Joseph Lubega

Personal information
- Born: January 1, 1982 (age 44) Namirembe, Kampala, Uganda

Medal record
Men's Boxing
Representing Uganda
Commonwealth Games
| Silver medal – second place | 2002 Manchester | Light-Heavyweight |

= Joseph Lubega =

Ugandan boxer

Joseph Lubega (born January 1, 1982) is an Ugandan professional boxer. As an amateur, he participated in the 2004 Summer Olympics for his country.

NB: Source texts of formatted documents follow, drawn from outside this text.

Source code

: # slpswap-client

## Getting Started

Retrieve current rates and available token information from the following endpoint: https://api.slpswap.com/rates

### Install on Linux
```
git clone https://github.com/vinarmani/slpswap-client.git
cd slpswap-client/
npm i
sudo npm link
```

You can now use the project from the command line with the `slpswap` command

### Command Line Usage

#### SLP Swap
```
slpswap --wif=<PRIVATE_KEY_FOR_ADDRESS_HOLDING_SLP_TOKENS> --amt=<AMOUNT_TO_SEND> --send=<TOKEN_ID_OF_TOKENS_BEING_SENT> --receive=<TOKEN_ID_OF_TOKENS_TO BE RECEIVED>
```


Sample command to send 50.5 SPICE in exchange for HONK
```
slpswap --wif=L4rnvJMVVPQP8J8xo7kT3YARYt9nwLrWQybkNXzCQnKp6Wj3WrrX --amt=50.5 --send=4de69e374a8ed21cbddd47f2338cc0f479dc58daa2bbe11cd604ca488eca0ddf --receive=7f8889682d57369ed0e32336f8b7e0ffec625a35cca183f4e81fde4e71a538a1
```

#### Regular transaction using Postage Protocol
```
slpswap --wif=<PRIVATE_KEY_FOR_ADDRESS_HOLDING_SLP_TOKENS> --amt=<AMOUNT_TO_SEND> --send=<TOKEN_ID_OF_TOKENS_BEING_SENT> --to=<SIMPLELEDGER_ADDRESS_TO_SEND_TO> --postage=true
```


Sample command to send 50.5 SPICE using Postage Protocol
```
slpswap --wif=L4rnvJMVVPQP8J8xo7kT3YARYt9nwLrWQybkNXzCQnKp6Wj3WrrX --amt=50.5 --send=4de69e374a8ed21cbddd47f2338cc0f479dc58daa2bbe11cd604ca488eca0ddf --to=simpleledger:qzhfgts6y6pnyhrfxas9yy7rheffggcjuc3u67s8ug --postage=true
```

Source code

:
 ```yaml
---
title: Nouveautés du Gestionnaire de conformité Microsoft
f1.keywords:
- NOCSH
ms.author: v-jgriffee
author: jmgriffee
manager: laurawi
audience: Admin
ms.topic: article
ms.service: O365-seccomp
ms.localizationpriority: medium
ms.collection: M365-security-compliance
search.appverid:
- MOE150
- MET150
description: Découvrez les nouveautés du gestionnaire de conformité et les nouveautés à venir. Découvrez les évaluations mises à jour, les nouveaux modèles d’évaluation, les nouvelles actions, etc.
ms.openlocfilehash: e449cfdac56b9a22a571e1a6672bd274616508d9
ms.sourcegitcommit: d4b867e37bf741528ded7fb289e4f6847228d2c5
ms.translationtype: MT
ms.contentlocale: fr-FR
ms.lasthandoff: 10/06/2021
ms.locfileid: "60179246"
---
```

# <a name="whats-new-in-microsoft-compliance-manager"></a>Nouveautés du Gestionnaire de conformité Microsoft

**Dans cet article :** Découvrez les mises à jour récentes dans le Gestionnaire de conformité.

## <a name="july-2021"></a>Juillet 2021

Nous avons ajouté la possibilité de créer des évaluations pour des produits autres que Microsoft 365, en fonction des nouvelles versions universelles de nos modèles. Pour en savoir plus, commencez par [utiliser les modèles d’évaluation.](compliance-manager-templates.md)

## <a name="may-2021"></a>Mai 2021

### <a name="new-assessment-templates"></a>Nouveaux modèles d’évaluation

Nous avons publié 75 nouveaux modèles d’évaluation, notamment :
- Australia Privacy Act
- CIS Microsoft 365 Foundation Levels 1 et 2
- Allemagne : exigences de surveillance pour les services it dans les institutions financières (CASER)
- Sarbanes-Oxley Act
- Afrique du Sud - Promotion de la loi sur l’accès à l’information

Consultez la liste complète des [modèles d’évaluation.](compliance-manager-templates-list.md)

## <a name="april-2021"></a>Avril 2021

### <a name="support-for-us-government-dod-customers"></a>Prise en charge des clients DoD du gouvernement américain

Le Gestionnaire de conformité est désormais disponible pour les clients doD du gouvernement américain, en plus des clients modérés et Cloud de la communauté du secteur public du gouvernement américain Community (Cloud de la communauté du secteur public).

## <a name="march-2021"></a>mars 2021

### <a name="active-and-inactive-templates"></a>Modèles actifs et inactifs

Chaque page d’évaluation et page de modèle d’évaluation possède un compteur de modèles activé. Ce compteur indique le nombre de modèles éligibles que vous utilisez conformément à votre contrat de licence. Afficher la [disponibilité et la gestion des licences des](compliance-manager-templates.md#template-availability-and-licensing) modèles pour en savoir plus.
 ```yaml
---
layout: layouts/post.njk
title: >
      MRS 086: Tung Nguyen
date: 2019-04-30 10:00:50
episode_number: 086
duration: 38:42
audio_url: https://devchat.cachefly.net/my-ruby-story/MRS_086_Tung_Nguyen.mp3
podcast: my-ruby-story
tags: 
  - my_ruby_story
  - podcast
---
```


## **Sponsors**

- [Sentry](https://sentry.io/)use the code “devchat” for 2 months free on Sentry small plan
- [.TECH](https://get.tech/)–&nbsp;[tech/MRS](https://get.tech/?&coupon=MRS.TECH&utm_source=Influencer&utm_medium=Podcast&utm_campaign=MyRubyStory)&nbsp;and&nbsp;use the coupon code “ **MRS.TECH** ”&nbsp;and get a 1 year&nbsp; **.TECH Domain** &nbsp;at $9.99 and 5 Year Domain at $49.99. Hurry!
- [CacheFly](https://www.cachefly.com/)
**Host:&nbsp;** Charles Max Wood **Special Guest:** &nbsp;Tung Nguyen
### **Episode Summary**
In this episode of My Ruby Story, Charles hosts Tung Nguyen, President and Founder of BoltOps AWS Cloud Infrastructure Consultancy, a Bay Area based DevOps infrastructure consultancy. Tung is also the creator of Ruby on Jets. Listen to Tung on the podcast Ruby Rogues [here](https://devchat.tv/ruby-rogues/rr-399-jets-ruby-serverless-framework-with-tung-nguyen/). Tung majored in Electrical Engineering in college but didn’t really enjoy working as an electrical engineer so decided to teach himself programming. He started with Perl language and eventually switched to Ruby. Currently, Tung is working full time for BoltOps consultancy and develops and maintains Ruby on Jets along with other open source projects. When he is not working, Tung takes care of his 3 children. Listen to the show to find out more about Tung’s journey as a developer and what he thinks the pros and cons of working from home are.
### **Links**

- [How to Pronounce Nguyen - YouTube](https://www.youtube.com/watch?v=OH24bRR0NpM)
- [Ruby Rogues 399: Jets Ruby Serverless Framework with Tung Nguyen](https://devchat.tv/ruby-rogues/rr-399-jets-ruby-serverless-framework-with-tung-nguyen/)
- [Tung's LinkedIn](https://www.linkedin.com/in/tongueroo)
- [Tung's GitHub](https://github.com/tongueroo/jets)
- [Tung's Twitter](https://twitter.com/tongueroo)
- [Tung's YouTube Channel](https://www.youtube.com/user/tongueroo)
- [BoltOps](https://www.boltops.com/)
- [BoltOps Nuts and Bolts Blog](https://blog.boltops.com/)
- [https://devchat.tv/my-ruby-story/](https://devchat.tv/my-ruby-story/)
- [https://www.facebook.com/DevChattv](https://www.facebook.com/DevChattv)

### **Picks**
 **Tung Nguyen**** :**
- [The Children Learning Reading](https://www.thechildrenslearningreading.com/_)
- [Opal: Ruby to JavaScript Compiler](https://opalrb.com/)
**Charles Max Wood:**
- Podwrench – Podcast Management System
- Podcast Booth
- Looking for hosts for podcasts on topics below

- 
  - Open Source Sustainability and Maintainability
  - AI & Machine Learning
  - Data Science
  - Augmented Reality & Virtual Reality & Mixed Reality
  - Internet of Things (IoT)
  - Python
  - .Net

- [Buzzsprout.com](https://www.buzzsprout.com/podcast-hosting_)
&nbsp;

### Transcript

There he was stopped in the first round of the middleweight division by Thailand's eventual bronze medal winner Prasathinphimai Suriya.

Two years earlier Lubega won the silver medal at the 2002 Commonwealth Games in the light heavyweight division. He qualified for the Athens Games by winning the silver medal at the 1st AIBA African 2004 Olympic Qualifying Tournament in Casablanca, Morocco. In the final of the event he lost to South African fighter Khostso Motau.

== Professional career ==

Since turning pro Lubega has fought under the alias of "fabulous" Joey Vegas

He was formerly the British Masters Super Middleweight title holder.

In 2008 Vegas challenged Gary 'JJ' Ojuederie for the Southern Area Light Heavyweight title.

In 2009 Vegas held current British and former Commonwealth Light Heavyweight Champ Dean Francis to a draw.

Vegas is currently trained by John Vanner, and is managed by London promoter Michael Helliet

Joseph Lubega has also won the World Boxing Council International light heavyweight title.

Lubega knocked out Kurt Sinette in the fourth round in Trinidad and Tobago's city of Port of Spain to win the previously vacant title.

Not even the spirited home support for the Caribbean fighter could stop the Ugandan who stretched his record to 13(6kos)- 6-1.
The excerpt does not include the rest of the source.